The year is 2089 AD and the human race has been conquered by an alien species known as the ‘Masters’, who have dominated the Earth for around 100 years.
The Masters (from the planet Trion) use huge metallic Tripods – quite clearly borrowed from HG Wells’ The War of the Worlds – to watch over the humans who survived the initial slaughter.
The technological advances of the human race were destroyed so mankind would not be a threat, leaving a pastoral medieval society.
The remaining Earthlings are implanted with mind control devices called “caps” when they reach the age of 16, to curb their spirit and free will.
A capping ceremony is held when a human child comes of age – the child is hoisted into one of the Tripods and returns with a metal plate on top of their newly shaven head – and yet another puny Earthling falls under the powers of the Tripods.
Enter our hero, teenager Will Parker (John Shackley).

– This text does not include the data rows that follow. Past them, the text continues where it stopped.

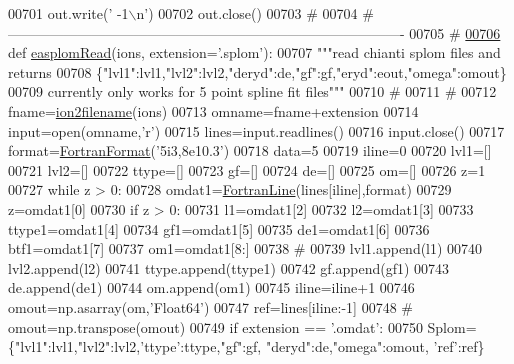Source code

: \begin{DoxyCode}
{{{{{{{{{{{00701     out.write(\textcolor{stringliteral}{' -1\(\backslash\)n'})
00702     out.close()
00703     \textcolor{comment}{#}
00704     \textcolor{comment}{# -------------------------------------------------------------------------------------}
00705     \textcolor{comment}{#}
\hypertarget{__chianti__tools_8py_source_l00706}{}\hyperlink{namespacepyneb_1_1utils_1_1__chianti__tools_aa36b22e4e67bccdea3436dcc05e7ba5b}{00706} \textcolor{keyword}{def }\hyperlink{namespacepyneb_1_1utils_1_1__chianti__tools_aa36b22e4e67bccdea3436dcc05e7ba5b}{easplomRead}(ions, extension='.splom'):
00707     \textcolor{stringliteral}{"""read chianti splom files and returns}
00708 \textcolor{stringliteral}{    \{"lvl1":lvl1,"lvl2":lvl2,"deryd":de,"gf":gf,"eryd":eout,"omega":omout\}}
00709 \textcolor{stringliteral}{    currently only works for 5 point spline fit files"""}
00710     \textcolor{comment}{#}
00711     \textcolor{comment}{#}
00712     fname=\hyperlink{namespacepyneb_1_1utils_1_1__chianti__tools_ad4bc7b577fd4c3819ceb00b0a444351b}{ion2filename}(ions)
00713     omname=fname+extension
00714     input=open(omname,\textcolor{stringliteral}{'}\textcolor{stringliteral}{r')}
00715 \textcolor{stringliteral}{    lines=input.readlines()}
00716 \textcolor{stringliteral}{    input.close()}
00717 \textcolor{stringliteral}{    format=\hyperlink{classpyneb_1_1utils_1_1_fortran_format_1_1_fortran_format}{FortranFormat}(}\textcolor{stringliteral}{'5i3,8e10.3'})
00718     data=5
00719     iline=0
00720     lvl1=[]
00721     lvl2=[]
00722     ttype=[]
00723     gf=[]
00724     de=[]
00725     om=[]
00726     z=1
00727     \textcolor{keywordflow}{while} z > 0:
00728         omdat1=\hyperlink{classpyneb_1_1utils_1_1_fortran_format_1_1_fortran_line}{FortranLine}(lines[iline],format)
00729         z=omdat1[0]
00730         \textcolor{keywordflow}{if} z > 0:
00731             l1=omdat1[2]
00732             l2=omdat1[3]
00733             ttype1=omdat1[4]
00734             gf1=omdat1[5]
00735             de1=omdat1[6]
00736             btf1=omdat1[7]
00737             om1=omdat1[8:]
00738             \textcolor{comment}{#}
00739             lvl1.append(l1)
00740             lvl2.append(l2)
00741             ttype.append(ttype1)
00742             gf.append(gf1)
00743             de.append(de1)
00744             om.append(om1)
00745         iline=iline+1
00746     omout=np.asarray(om,\textcolor{stringliteral}{'Float64'})
00747     ref=lines[iline:-1]
00748 \textcolor{comment}{#        omout=np.transpose(omout)}
00749     \textcolor{keywordflow}{if} extension == \textcolor{stringliteral}{'.omdat'}:
00750         Splom=\{\textcolor{stringliteral}{"lvl1"}:lvl1,\textcolor{stringliteral}{"lvl2"}:lvl2,\textcolor{stringliteral}{'ttype'}:ttype,\textcolor{stringliteral}{"gf"}:gf, \textcolor{stringliteral}{"deryd"}:de,\textcolor{stringliteral}{"omega"}:omout, \textcolor{stringliteral}{'ref'}:ref\}
}}}}}}}}}}}
\end{DoxyCode}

A vagrant by the name of Ozymandias fills Will’s head full of notions of a place where human beings are free to roam and live as they please.
Will decides to run away to join the Free Men in this far away promised land (Switzerland) to escape capping, and his cousin Henry Parker (Jim Baker) decides to tag along for a laugh.
What follows are their adventures – joined by their French companion, Beanpole (Ceri Seel) – while travelling to the White Mountains without getting caught by their giant three-legged laser-firing masters, or the alien-controlled human secret police force – in their PVC shorts (ahem!).
The series was partly intended as a replacement for Doctor Who – it took over the show’s old Saturday afternoon timeslot and format but replaced Doctor Who’s tight budget and outlandishly actor-ish style with a lavish production style and a cast of sexy young unknowns.
Poor ratings and reviews caused the £1 million show to be ignominiously cancelled in mid-run. Unfortunate, since – a handful of duff season one scripts notwithstanding – it was a commendable series with above-average acting and SFX.
TRIVIA – The model of the City of the Masters was the biggest model ever built by the BBC. It took up the entire floor of Elstree Studios (over 1,000 square feet). Bits of it were propped up against a wall in Visual Effects for years. It was made out of lots of bits and pieces, including a large amount of shiny wrapping paper.